JUAN BALTAZAR, Warden, Denver Contract Detention Facility, Aurora, Colorado, in his
official capacity,
ROBERT HAGAN, Director of the Denver Field Office for U.S. Immigration and
Customs Enforcement, in his official capacity;
KRISTI NOEM, Secretary of the U.S. Department of Homeland Security, in her official
capacity;
TODD LYONS, Acting Director of U.S. Immigration and Customs Enforcement, in his
official capacity;
PAMELA BONDI, Attorney General of the United States, in her official capacity;
EXECUTIVE OFFICE FOR IMMIGRATION REVIEW;
SIRCE OWEN, Acting Director for Executive Office of Immigration Review, in her official
capacity;
U.S. DEPARTMENT OF HOMELAND SECURITY;
AURORA IMMIGRATION COURT; and,
U.S. IMMIGRATION AND CUSTOMS ENFORCEMENT,
Respondents-Defendants.
ORDER
Pending before the Court is Respondents-Defendants’ (“Defendants”) Motion to
Stay the Answer Deadline or, in the Alternative, to Require Full Briefing on the Motion to
Dismiss (“Motion to Stay”). ECF No. 94. Petitioners-Plaintiffs (“Plaintiffs”) filed a
Response. ECF No. 95. For the reasons stated, the Motion is granted in part and denied
in part.
I. BACKGROUND
In July 2025, the government adopted an interpretation of the Immigration and
Nationality Act (“INA”) to require detention for noncitizens found within the interior part of
the United States who did not have a pending order of removal. The government
maintains that these noncitizens are detained under 8 U.S.C. § 1225 (b)(2)(A), which
requires mandatory detention during the pendency of a noncitizen’s immigration removal
proceedings. This application to such noncitizens represents a significant departure from
long-standing policy. Previously, such noncitizens were detained under 8 U.S.C.
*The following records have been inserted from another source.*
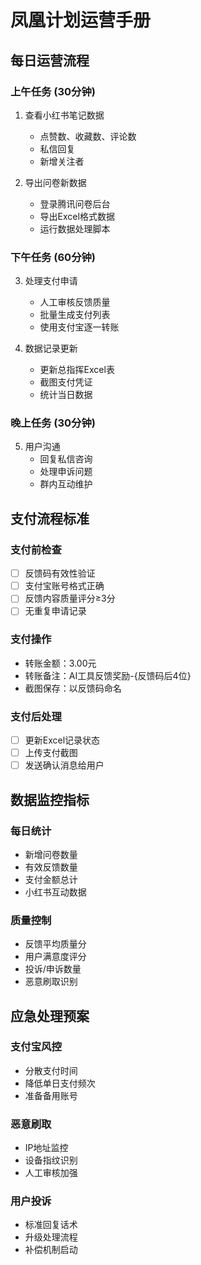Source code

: # 凤凰计划运营手册

## 每日运营流程

### 上午任务 (30分钟)
1. 查看小红书笔记数据
   - 点赞数、收藏数、评论数
   - 私信回复
   - 新增关注者

2. 导出问卷新数据
   - 登录腾讯问卷后台
   - 导出Excel格式数据
   - 运行数据处理脚本

### 下午任务 (60分钟)
3. 处理支付申请
   - 人工审核反馈质量
   - 批量生成支付列表
   - 使用支付宝逐一转账

4. 数据记录更新
   - 更新总指挥Excel表
   - 截图支付凭证
   - 统计当日数据

### 晚上任务 (30分钟)
5. 用户沟通
   - 回复私信咨询
   - 处理申诉问题
   - 群内互动维护

## 支付流程标准

### 支付前检查
- [ ] 反馈码有效性验证
- [ ] 支付宝账号格式正确
- [ ] 反馈内容质量评分≥3分
- [ ] 无重复申请记录

### 支付操作
- 转账金额：3.00元
- 转账备注：AI工具反馈奖励-{反馈码后4位}
- 截图保存：以反馈码命名

### 支付后处理
- [ ] 更新Excel记录状态
- [ ] 上传支付截图
- [ ] 发送确认消息给用户

## 数据监控指标

### 每日统计
- 新增问卷数量
- 有效反馈数量  
- 支付金额总计
- 小红书互动数据

### 质量控制
- 反馈平均质量分
- 用户满意度评分
- 投诉/申诉数量
- 恶意刷取识别

## 应急处理预案

### 支付宝风控
- 分散支付时间
- 降低单日支付频次
- 准备备用账号

### 恶意刷取
- IP地址监控
- 设备指纹识别
- 人工审核加强

### 用户投诉
- 标准回复话术
- 升级处理流程
- 补偿机制启动
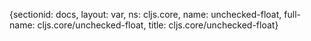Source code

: {sectionid: docs, layout: var, ns: cljs.core, name: unchecked-float, full-name: cljs.core/unchecked-float,
  title: cljs.core/unchecked-float}
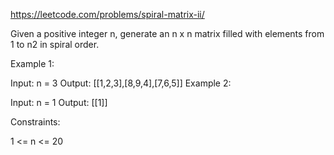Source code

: https://leetcode.com/problems/spiral-matrix-ii/

Given a positive integer n, generate an n x n matrix filled with elements from 1 to n2 in spiral order.



Example 1:


Input: n = 3
Output: [[1,2,3],[8,9,4],[7,6,5]]
Example 2:

Input: n = 1
Output: [[1]]


Constraints:

1 <= n <= 20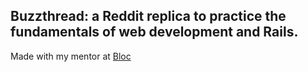 ## Buzzthread: a Reddit replica to practice the fundamentals of web development and Rails.

Made with my mentor at [Bloc](http://bloc.io)
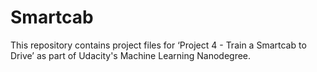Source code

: # Smartcab
This repository contains project files for ‘Project 4 - Train a Smartcab to Drive’ as part of Udacity's Machine Learning Nanodegree.
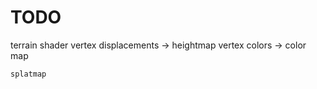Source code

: # TODO


terrain shader
    vertex displacements -> heightmap
    vertex colors -> color map

    splatmap
    
    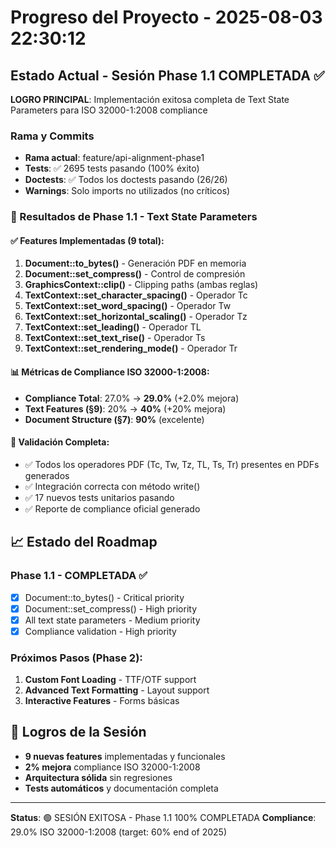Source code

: # Progreso del Proyecto - 2025-08-03 22:30:12

## Estado Actual - Sesión Phase 1.1 COMPLETADA ✅

**LOGRO PRINCIPAL**: Implementación exitosa completa de Text State Parameters para ISO 32000-1:2008 compliance

### Rama y Commits
- **Rama actual**: feature/api-alignment-phase1
- **Tests**: ✅ 2695 tests pasando (100% éxito)
- **Doctests**: ✅ Todos los doctests pasando (26/26)
- **Warnings**: Solo imports no utilizados (no críticos)

### 🎯 Resultados de Phase 1.1 - Text State Parameters

#### ✅ Features Implementadas (9 total):
1. **Document::to_bytes()** - Generación PDF en memoria
2. **Document::set_compress()** - Control de compresión  
3. **GraphicsContext::clip()** - Clipping paths (ambas reglas)
4. **TextContext::set_character_spacing()** - Operador Tc
5. **TextContext::set_word_spacing()** - Operador Tw
6. **TextContext::set_horizontal_scaling()** - Operador Tz
7. **TextContext::set_leading()** - Operador TL
8. **TextContext::set_text_rise()** - Operador Ts
9. **TextContext::set_rendering_mode()** - Operador Tr

#### 📊 Métricas de Compliance ISO 32000-1:2008:
- **Compliance Total**: 27.0% → **29.0%** (+2.0% mejora)
- **Text Features (§9)**: 20% → **40%** (+20% mejora) 
- **Document Structure (§7)**: **90%** (excelente)

#### 🧪 Validación Completa:
- ✅ Todos los operadores PDF (Tc, Tw, Tz, TL, Ts, Tr) presentes en PDFs generados
- ✅ Integración correcta con método write()
- ✅ 17 nuevos tests unitarios pasando
- ✅ Reporte de compliance oficial generado

## 📈 Estado del Roadmap

### Phase 1.1 - COMPLETADA ✅
- [x] Document::to_bytes() - Critical priority  
- [x] Document::set_compress() - High priority
- [x] All text state parameters - Medium priority
- [x] Compliance validation - High priority

### Próximos Pasos (Phase 2):
1. **Custom Font Loading** - TTF/OTF support
2. **Advanced Text Formatting** - Layout support
3. **Interactive Features** - Forms básicas

## 🎉 Logros de la Sesión
- **9 nuevas features** implementadas y funcionales
- **2% mejora** compliance ISO 32000-1:2008
- **Arquitectura sólida** sin regresiones
- **Tests automáticos** y documentación completa

---
**Status**: 🟢 SESIÓN EXITOSA - Phase 1.1 100% COMPLETADA
**Compliance**: 29.0% ISO 32000-1:2008 (target: 60% end of 2025)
§1226 (a), which entitled them to a bond hearing and, if certain criteria were met, release
on bond. As a result of this change, many noncitizens have been detained without a bond
hearing and have sought relief in the federal district courts. It is no longer breaking news
that the federal courts have been flooded by these cases. Most courts that have
addressed this issue have found that the Department of Homeland Security’s (“DHS”)
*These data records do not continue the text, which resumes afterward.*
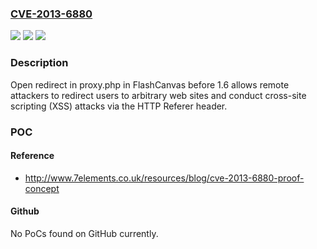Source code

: ### [CVE-2013-6880](https://cve.mitre.org/cgi-bin/cvename.cgi?name=CVE-2013-6880)
![](https://img.shields.io/static/v1?label=Product&message=n%2Fa&color=blue)
![](https://img.shields.io/static/v1?label=Version&message=n%2Fa&color=blue)
![](https://img.shields.io/static/v1?label=Vulnerability&message=n%2Fa&color=brighgreen)

### Description

Open redirect in proxy.php in FlashCanvas before 1.6 allows remote attackers to redirect users to arbitrary web sites and conduct cross-site scripting (XSS) attacks via the HTTP Referer header.

### POC

#### Reference
- http://www.7elements.co.uk/resources/blog/cve-2013-6880-proof-concept

#### Github
No PoCs found on GitHub currently.

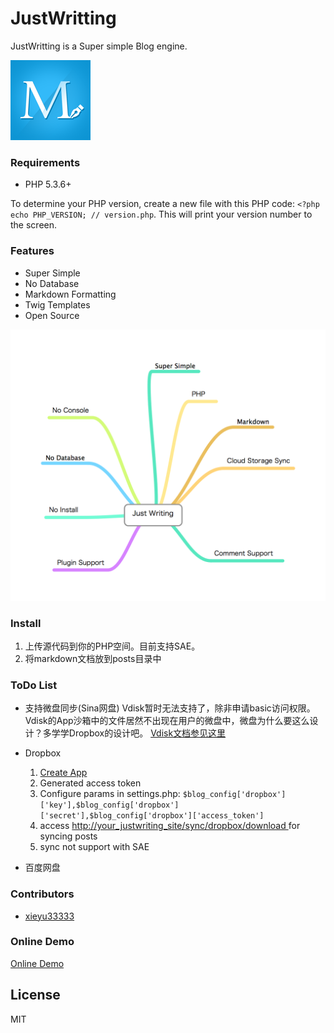 JustWritting
============

JustWritting is a Super simple Blog engine.

![](docs/logo_128x128.png)

### Requirements

- PHP 5.3.6+

To determine your PHP version, create a new file with this PHP code: `<?php echo PHP_VERSION; // version.php`. This will print your version number to the screen.

### Features

- Super Simple
- No Database
- Markdown Formatting
- Twig Templates
- Open Source

![](docs/feature-v1.png)

### Install

1. 上传源代码到你的PHP空间。目前支持SAE。
2. 将markdown文档放到posts目录中

### ToDo List

- 支持微盘同步(Sina网盘) 
Vdisk暂时无法支持了，除非申请basic访问权限。Vdisk的App沙箱中的文件居然不出现在用户的微盘中，微盘为什么要这么设计？多学学Dropbox的设计吧。
[Vdisk文档参见这里](http://vdisk.weibo.com/developers/index.php?module=api&action=rights#space)

- Dropbox

    1. [ Create App ](https://www.dropbox.com/developers/apps)
    1. Generated access token
    1. Configure params in settings.php: `$blog_config['dropbox']['key'],$blog_config['dropbox']['secret'],$blog_config['dropbox']['access_token']`
    1. access [http://your_justwriting_site/sync/dropbox/download ](http://your_justwriting_site/sync/dropbox/download ) for syncing posts
    1. sync not support with SAE

- 百度网盘


### Contributors

- [xieyu33333](https://github.com/xieyu33333)

### Online Demo

[Online Demo](http://justwriting.sinaapp.com/)

## License

MIT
interpretation of the INA is constitutionally flawed. Agreeing with the judges in hundreds
of other cases, this Court granted a temporary restraining order requiring Defendants to
release Mr. Gutierrez until he received a bond hearing. ECF No. 33.
As the parties describe in their briefing on the Motion to Stay, the central issue in
this case is whether 8 U.S.C. § 1225 or § 1226 applies in the detention of Plaintiff and
other similarly situated class members. Between August and November 2025, Plaintiffs
filed an Emergency Motion for Temporary Restraining Order (ECF No. 14), Motion to
Certify Class (ECF No. 15), and Motion for Partial Summary Judgment (ECF No. 49). The
question of whether Plaintiff and class members were detained under 8 U.S.C. § 1225 or
1226 was a fundamental issue to each of these motions. This Court granted Plaintiff’s
Emergency Motion for Temporary Restraining Order (ECF No. 14), ECF Nos. 33 and 35,
and Plaintiff’s Motion to Certify Class (ECF No. 15), ECF No. 47. On December 12, 2025,
Defendants filed its Notice of Appeal as to Orders at ECF Nos. 33, 35, and 47, seeking
appeal of the Court’s granting of Plaintiff’s Emergency Motion for Temporary Restraining
Order and Motion to Certify Class.
Since the Notice of Appeal, Plaintiffs filed an Amended Complaint (ECF No. 89),
and the parties filed the Joint Motion for Order to Treat Petitioner’s Motion for Partial
Summary Judgment, ECF No. 49, as Directed to the Claims Asserted in Petitioner’s
Second Amended Complaint, ECF No. 89 (ECF No. 90). The Court granted the parties’
Joint Motion. ECF No. 92. Now, Defendants request this Court to stay the answer
deadline or, in the alternative, require full briefing on the motion to dismiss the Second
Amended Complaint. ECF No. 94. Plaintiffs request the Court deny the Motion to Stay
and require Defendants to answer the Second Amended Complaint.
II. ANALYSIS
Defendants assert that the Court should stay the answer deadline “given the
pending appeal before the Tenth Circuit.” ECF No. 94 at 7. They argue “[t]hat notice of
appeal grants jurisdiction to the Tenth Circuit to review the injunction at issue.” Id. Plaintiffs argue that “the Tenth Circuit has long recognized an interlocutory injunction
appeal under 28 U.S.C. § 1292 (a)(1) does not defeat the power of the trial court to
proceed further with the case.” ECF No. 95 at 7 (citing Free Speech v. Fed. Election
Comm’n, 720 F.3d 788, 791-92 (10th Cir. 2013)).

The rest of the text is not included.